===== Task data
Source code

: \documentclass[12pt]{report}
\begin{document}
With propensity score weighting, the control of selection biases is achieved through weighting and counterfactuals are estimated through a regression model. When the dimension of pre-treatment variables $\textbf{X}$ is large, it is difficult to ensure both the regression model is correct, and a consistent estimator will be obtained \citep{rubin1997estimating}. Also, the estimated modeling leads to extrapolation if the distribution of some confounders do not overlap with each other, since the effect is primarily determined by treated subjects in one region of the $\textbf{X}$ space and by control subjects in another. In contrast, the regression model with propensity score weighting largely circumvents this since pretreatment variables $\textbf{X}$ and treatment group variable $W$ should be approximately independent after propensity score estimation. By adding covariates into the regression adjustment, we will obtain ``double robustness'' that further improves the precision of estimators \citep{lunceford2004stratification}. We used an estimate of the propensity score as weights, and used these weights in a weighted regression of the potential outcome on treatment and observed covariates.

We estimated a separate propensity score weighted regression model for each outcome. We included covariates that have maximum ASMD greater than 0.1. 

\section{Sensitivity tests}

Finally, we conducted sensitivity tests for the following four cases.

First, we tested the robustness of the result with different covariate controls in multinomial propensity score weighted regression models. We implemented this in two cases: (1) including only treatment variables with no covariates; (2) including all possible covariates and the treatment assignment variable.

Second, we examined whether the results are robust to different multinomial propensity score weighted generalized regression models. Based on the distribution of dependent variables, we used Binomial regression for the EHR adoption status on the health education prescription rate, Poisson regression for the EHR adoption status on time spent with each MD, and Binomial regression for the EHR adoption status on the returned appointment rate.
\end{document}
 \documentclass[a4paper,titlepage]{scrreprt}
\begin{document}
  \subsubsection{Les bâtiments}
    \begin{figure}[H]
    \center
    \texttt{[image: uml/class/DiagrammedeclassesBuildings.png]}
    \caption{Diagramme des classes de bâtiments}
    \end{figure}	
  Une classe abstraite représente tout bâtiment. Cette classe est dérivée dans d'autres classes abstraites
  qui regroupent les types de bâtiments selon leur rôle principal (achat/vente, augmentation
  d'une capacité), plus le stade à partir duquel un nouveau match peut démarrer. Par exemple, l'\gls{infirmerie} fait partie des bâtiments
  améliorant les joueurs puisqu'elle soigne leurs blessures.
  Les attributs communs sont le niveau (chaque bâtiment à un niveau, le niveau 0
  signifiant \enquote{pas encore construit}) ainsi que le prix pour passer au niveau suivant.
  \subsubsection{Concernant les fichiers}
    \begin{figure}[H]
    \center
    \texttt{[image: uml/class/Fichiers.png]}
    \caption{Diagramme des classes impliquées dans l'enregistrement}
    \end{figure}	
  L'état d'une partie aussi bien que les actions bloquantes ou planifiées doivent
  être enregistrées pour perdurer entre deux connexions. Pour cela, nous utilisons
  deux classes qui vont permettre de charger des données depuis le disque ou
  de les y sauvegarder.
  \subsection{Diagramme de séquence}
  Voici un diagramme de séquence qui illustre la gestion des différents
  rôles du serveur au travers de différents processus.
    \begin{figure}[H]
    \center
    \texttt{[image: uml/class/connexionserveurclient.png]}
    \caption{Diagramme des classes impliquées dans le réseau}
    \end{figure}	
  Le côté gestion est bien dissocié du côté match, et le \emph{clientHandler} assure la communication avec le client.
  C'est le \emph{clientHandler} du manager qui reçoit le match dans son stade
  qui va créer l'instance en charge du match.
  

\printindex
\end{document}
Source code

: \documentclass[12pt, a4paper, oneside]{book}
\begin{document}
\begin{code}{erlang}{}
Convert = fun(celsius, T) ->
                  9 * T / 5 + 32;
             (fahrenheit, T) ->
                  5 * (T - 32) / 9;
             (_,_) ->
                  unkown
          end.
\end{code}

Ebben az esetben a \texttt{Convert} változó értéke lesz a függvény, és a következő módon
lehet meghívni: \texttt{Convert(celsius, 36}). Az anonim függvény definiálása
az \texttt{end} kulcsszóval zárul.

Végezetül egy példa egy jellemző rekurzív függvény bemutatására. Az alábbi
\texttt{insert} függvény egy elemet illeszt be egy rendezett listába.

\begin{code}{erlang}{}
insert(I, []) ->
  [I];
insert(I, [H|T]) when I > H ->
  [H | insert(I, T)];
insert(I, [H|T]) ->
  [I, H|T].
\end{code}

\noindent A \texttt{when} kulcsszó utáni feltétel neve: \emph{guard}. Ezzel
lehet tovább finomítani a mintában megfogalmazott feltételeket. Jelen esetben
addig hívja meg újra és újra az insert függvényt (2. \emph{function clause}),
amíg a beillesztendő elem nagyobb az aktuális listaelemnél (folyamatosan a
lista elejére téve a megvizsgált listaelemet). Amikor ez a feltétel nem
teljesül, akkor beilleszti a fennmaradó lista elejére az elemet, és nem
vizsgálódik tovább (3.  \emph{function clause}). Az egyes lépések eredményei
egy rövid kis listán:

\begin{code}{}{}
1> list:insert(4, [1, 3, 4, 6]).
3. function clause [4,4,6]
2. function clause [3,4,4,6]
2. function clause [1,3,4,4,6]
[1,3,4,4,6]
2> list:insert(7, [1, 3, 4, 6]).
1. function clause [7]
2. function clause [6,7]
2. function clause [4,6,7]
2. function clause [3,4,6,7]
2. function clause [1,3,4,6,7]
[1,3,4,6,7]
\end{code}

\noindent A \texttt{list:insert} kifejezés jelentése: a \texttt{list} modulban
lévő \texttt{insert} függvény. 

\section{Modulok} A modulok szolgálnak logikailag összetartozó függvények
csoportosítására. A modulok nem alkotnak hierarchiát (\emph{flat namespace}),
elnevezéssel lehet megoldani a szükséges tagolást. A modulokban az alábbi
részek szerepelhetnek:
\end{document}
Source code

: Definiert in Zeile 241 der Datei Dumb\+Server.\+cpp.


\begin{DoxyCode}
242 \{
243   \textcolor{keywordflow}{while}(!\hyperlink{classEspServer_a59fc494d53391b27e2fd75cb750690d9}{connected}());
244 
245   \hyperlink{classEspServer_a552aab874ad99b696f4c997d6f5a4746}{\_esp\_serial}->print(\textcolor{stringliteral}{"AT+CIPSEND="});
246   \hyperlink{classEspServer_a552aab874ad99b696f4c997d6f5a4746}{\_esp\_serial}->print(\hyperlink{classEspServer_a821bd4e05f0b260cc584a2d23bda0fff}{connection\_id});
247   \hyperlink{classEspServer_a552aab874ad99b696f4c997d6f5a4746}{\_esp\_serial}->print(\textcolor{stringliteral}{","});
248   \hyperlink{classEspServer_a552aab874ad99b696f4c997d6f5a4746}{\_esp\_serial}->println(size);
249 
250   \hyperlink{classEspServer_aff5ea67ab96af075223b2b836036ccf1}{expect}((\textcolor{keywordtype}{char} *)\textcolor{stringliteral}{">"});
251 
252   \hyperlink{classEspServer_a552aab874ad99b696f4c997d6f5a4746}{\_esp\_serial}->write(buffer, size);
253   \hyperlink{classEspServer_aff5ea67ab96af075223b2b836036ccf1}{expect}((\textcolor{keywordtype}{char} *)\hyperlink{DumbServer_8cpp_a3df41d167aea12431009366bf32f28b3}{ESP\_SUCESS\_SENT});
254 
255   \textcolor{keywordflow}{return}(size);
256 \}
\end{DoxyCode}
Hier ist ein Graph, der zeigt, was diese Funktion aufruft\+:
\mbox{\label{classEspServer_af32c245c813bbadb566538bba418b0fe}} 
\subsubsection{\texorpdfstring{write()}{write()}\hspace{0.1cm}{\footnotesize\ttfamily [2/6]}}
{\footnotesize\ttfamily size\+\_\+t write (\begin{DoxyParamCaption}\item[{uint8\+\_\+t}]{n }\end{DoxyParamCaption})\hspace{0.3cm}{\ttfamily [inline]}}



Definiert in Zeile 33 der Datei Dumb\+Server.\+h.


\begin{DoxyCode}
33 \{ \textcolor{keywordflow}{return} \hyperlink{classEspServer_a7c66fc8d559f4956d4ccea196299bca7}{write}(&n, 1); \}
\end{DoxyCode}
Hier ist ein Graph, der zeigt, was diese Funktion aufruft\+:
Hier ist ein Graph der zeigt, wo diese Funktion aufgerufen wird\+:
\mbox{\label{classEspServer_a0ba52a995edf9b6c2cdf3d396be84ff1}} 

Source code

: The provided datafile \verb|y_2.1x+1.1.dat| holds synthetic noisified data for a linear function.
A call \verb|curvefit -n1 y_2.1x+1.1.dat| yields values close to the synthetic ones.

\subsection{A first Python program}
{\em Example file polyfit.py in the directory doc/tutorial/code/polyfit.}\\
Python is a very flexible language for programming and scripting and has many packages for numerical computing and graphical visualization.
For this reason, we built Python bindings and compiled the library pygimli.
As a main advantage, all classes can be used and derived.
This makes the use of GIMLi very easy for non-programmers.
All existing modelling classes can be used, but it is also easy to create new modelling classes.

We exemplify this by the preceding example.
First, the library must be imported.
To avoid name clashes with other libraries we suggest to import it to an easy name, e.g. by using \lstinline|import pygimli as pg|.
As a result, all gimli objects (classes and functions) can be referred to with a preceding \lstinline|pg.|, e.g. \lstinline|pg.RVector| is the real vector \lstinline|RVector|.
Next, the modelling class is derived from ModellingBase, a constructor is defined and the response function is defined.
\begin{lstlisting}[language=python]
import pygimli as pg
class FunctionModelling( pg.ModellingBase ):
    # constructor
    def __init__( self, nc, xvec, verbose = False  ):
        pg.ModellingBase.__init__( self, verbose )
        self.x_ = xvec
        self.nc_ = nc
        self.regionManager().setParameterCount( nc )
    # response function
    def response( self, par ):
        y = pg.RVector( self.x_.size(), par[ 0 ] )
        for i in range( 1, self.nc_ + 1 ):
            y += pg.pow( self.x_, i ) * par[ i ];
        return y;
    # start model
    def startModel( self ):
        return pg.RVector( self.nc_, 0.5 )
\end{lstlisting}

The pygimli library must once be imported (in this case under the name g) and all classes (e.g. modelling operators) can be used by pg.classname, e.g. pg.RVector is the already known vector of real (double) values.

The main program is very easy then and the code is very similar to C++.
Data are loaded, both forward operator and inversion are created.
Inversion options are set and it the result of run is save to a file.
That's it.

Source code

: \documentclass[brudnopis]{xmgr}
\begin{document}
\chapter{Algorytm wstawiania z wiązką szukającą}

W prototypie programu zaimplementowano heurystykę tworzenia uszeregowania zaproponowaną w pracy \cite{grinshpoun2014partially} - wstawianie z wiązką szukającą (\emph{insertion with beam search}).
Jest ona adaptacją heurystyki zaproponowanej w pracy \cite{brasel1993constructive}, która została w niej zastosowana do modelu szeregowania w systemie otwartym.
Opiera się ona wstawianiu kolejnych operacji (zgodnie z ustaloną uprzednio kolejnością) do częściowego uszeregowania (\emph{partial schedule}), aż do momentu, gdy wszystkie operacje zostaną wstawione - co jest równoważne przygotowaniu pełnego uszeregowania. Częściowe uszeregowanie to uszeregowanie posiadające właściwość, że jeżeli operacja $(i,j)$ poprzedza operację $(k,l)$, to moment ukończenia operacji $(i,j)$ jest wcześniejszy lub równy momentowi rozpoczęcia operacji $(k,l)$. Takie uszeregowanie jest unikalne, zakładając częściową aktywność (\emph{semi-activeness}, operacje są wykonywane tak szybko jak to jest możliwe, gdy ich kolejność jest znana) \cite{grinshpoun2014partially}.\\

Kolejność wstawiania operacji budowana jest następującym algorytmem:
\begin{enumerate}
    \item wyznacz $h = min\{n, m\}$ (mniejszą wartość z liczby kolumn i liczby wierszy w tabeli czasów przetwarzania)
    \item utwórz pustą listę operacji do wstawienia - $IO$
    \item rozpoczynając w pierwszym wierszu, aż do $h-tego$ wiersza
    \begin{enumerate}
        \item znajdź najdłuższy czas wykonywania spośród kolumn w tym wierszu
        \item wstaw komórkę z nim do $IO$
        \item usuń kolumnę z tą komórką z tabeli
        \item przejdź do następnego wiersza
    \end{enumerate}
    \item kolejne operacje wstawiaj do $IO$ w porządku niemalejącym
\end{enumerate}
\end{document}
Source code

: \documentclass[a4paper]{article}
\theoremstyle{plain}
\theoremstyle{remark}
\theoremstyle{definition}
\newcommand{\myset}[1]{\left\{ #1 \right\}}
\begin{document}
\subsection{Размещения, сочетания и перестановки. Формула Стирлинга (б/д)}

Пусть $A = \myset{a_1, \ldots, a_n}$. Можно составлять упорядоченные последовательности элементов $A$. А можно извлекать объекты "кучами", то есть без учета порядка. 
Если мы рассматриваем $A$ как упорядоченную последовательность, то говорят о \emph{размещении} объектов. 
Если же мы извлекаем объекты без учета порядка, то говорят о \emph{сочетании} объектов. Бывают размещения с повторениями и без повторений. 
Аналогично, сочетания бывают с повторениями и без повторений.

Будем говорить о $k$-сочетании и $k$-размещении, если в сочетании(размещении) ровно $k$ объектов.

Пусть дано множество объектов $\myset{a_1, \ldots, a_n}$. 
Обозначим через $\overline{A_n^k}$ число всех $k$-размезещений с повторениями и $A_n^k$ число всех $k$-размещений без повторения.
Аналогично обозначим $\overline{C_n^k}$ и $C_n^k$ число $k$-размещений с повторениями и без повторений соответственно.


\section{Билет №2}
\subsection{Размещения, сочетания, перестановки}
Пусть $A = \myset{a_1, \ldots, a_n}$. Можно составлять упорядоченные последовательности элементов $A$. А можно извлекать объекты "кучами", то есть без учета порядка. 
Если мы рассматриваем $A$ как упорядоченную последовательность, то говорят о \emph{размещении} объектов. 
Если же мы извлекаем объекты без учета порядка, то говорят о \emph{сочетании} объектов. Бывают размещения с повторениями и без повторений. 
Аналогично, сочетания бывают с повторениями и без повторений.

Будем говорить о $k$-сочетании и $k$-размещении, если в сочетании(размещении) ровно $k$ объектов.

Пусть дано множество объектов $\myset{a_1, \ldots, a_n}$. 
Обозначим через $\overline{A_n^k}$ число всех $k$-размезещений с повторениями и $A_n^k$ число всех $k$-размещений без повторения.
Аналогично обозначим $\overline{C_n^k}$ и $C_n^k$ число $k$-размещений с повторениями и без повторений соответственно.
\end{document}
==========
Prompt —
Scan the records above and report every line with the string "both".

Solution to the problem —
With propensity score weighting, the control of selection biases is achieved through weighting and counterfactuals are estimated through a regression model. When the dimension of pre-treatment variables $\textbf{X}$ is large, it is difficult to ensure both the regression model is correct, and a consistent estimator will be obtained \citep{rubin1997estimating}. Also, the estimated modeling leads to extrapolation if the distribution of some confounders do not overlap with each other, since the effect is primarily determined by treated subjects in one region of the $\textbf{X}$ space and by control subjects in another. In contrast, the regression model with propensity score weighting largely circumvents this since pretreatment variables $\textbf{X}$ and treatment group variable $W$ should be approximately independent after propensity score estimation. By adding covariates into the regression adjustment, we will obtain ``double robustness'' that further improves the precision of estimators \citep{lunceford2004stratification}. We used an estimate of the propensity score as weights, and used these weights in a weighted regression of the potential outcome on treatment and observed covariates.
Data are loaded, both forward operator and inversion are created.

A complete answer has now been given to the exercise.